• _TASK GOAL_
Copy all entries verbatim and keep any pictures out of the copy.

• _EXTRACTED MATERIAL_
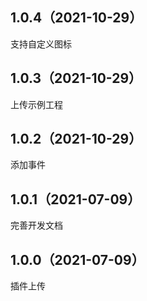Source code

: ## 1.0.4（2021-10-29）
支持自定义图标
## 1.0.3（2021-10-29）
上传示例工程
## 1.0.2（2021-10-29）
添加事件
## 1.0.1（2021-07-09）
完善开发文档
## 1.0.0（2021-07-09）
插件上传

• _ANSWER SECTION_
Source code

: ## 1.0.4（2021-10-29）
支持自定义图标
## 1.0.3（2021-10-29）
上传示例工程
## 1.0.2（2021-10-29）
添加事件
## 1.0.1（2021-07-09）
完善开发文档
## 1.0.0（2021-07-09）
插件上传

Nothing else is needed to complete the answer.